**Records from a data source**
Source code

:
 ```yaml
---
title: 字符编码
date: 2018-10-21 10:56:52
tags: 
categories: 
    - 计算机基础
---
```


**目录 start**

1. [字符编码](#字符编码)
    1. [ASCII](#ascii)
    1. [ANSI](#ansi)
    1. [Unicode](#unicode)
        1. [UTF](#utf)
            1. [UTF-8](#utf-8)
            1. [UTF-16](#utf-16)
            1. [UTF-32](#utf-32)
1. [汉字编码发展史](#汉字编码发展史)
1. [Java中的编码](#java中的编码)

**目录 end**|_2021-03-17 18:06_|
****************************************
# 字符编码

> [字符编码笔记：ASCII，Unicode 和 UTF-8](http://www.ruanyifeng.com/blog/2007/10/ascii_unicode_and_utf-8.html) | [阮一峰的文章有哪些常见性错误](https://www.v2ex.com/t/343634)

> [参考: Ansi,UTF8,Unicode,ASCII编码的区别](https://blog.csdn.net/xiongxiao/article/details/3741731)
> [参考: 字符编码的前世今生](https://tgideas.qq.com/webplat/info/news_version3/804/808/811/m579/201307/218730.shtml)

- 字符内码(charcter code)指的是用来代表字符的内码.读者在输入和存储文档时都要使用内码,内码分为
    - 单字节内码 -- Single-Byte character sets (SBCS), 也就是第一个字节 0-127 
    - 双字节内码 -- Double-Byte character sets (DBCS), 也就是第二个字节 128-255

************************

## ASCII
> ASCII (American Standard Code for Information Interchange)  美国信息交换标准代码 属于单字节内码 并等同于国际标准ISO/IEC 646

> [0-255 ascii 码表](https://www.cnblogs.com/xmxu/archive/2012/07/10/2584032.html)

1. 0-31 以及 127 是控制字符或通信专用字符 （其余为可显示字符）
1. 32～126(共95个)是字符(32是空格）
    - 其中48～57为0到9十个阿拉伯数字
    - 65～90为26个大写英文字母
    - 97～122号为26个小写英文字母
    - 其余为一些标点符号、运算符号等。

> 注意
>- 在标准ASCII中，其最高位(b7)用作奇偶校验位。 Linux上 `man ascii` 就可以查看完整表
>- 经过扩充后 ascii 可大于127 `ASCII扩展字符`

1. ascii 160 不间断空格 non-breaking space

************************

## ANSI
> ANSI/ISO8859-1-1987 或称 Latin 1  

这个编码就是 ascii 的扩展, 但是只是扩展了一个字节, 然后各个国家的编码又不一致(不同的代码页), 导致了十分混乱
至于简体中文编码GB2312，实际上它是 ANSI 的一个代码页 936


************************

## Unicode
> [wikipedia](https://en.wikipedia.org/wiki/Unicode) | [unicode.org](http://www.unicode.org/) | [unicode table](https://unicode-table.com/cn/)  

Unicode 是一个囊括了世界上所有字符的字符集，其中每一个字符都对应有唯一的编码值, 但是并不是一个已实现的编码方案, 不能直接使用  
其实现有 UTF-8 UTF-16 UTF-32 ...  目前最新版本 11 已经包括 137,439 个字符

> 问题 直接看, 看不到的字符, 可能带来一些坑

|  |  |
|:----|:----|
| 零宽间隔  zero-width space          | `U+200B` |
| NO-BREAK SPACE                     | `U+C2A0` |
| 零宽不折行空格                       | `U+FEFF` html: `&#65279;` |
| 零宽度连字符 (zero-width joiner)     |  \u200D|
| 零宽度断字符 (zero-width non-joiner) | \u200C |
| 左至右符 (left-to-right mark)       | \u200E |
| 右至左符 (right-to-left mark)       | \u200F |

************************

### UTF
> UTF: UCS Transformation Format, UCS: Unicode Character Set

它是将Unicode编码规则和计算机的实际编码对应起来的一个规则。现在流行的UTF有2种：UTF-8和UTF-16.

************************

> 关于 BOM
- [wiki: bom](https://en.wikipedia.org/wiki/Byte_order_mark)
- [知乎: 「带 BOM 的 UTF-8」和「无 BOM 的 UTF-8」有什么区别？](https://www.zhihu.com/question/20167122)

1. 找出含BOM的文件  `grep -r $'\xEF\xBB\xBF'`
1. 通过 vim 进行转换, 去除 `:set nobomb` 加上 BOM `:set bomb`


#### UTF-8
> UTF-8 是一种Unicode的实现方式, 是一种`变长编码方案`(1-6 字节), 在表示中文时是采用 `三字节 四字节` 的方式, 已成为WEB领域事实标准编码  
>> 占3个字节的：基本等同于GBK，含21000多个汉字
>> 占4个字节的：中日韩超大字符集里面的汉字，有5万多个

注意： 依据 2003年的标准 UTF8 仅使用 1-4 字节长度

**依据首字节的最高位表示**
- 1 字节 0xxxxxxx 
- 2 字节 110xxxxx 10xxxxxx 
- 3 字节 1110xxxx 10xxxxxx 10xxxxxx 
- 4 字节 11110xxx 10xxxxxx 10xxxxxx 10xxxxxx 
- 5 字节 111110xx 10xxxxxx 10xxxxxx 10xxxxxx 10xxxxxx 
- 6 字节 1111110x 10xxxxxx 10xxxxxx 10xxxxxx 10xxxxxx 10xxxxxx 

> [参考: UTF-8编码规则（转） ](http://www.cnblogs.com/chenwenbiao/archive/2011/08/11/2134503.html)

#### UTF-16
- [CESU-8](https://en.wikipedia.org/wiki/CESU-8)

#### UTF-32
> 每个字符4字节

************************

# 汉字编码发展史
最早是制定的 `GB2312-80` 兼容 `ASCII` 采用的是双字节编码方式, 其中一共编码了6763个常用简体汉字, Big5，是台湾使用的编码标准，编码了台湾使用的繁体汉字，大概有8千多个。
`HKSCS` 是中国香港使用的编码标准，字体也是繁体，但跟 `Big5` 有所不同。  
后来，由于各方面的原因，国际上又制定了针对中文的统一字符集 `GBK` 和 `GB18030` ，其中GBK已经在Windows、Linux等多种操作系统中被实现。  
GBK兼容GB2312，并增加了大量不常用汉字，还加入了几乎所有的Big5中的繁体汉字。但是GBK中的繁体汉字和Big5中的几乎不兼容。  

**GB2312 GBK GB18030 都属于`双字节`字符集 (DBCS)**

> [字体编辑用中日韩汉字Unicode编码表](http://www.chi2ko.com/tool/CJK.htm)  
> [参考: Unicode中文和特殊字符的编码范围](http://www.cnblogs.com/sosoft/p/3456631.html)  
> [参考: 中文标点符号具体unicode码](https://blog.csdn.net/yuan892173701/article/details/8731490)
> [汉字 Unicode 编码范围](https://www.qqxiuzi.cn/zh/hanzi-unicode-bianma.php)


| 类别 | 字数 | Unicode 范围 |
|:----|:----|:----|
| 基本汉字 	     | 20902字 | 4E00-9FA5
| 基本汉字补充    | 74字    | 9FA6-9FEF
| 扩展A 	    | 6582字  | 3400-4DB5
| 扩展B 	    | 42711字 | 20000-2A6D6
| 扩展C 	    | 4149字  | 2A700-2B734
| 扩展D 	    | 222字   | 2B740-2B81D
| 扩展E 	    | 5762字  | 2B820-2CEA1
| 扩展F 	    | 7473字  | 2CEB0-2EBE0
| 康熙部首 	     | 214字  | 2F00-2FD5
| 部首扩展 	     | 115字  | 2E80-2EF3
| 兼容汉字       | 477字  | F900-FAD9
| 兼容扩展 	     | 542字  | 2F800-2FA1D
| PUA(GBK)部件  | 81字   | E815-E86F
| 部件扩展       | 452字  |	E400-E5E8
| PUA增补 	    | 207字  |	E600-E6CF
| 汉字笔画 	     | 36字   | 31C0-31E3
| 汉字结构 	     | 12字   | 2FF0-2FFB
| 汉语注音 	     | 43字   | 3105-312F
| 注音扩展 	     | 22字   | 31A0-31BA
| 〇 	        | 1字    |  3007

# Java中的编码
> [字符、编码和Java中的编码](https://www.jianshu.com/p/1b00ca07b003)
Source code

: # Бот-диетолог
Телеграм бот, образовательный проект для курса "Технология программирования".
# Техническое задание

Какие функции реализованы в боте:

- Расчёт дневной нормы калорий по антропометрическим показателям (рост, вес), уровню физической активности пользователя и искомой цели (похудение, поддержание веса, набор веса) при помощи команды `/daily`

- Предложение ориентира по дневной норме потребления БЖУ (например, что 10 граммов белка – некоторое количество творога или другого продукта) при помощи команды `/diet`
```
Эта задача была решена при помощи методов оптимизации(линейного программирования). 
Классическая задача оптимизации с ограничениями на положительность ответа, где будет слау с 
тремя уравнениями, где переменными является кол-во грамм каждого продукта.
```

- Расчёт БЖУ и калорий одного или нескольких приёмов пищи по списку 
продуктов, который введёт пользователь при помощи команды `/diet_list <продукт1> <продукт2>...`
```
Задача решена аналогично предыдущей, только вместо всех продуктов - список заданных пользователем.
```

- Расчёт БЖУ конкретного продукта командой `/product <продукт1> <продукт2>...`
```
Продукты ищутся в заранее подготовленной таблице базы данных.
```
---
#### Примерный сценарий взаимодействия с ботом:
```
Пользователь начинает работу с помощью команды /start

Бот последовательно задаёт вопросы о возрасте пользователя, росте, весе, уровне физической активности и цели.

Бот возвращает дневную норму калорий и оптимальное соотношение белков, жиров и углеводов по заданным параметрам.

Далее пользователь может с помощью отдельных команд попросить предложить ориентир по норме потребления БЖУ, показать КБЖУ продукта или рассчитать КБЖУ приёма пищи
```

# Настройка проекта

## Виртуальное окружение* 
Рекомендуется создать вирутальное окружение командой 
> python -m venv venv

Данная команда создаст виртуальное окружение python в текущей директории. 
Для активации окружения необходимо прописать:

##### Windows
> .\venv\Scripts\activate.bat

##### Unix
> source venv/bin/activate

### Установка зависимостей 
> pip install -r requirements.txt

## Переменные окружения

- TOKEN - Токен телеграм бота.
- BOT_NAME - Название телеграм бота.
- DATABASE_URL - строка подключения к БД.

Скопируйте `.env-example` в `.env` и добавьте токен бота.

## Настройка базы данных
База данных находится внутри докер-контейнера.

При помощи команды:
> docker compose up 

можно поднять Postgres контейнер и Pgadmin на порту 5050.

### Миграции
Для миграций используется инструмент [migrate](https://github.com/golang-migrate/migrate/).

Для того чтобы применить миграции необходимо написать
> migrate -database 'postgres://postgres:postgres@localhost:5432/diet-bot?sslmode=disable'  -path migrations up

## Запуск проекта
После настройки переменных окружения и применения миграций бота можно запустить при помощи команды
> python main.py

**About this exercise**
Begin with the first line of the records and finish with the line containing "ANSI/ISO8859-1-1987 或称 Latin 1". Reproduce those lines exactly, both ends included, and nothing else.

**Answer box**
Source code

:
 ```yaml
---
title: 字符编码
date: 2018-10-21 10:56:52
tags: 
categories: 
    - 计算机基础
---
```


**目录 start**

1. [字符编码](#字符编码)
    1. [ASCII](#ascii)
    1. [ANSI](#ansi)
    1. [Unicode](#unicode)
        1. [UTF](#utf)
            1. [UTF-8](#utf-8)
            1. [UTF-16](#utf-16)
            1. [UTF-32](#utf-32)
1. [汉字编码发展史](#汉字编码发展史)
1. [Java中的编码](#java中的编码)

**目录 end**|_2021-03-17 18:06_|
****************************************
# 字符编码

> [字符编码笔记：ASCII，Unicode 和 UTF-8](http://www.ruanyifeng.com/blog/2007/10/ascii_unicode_and_utf-8.html) | [阮一峰的文章有哪些常见性错误](https://www.v2ex.com/t/343634)

> [参考: Ansi,UTF8,Unicode,ASCII编码的区别](https://blog.csdn.net/xiongxiao/article/details/3741731)
> [参考: 字符编码的前世今生](https://tgideas.qq.com/webplat/info/news_version3/804/808/811/m579/201307/218730.shtml)

- 字符内码(charcter code)指的是用来代表字符的内码.读者在输入和存储文档时都要使用内码,内码分为
    - 单字节内码 -- Single-Byte character sets (SBCS), 也就是第一个字节 0-127 
    - 双字节内码 -- Double-Byte character sets (DBCS), 也就是第二个字节 128-255

************************

## ASCII
> ASCII (American Standard Code for Information Interchange)  美国信息交换标准代码 属于单字节内码 并等同于国际标准ISO/IEC 646

> [0-255 ascii 码表](https://www.cnblogs.com/xmxu/archive/2012/07/10/2584032.html)

1. 0-31 以及 127 是控制字符或通信专用字符 （其余为可显示字符）
1. 32～126(共95个)是字符(32是空格）
    - 其中48～57为0到9十个阿拉伯数字
    - 65～90为26个大写英文字母
    - 97～122号为26个小写英文字母
    - 其余为一些标点符号、运算符号等。

> 注意
>- 在标准ASCII中，其最高位(b7)用作奇偶校验位。 Linux上 `man ascii` 就可以查看完整表
>- 经过扩充后 ascii 可大于127 `ASCII扩展字符`

1. ascii 160 不间断空格 non-breaking space

************************

## ANSI
> ANSI/ISO8859-1-1987 或称 Latin 1  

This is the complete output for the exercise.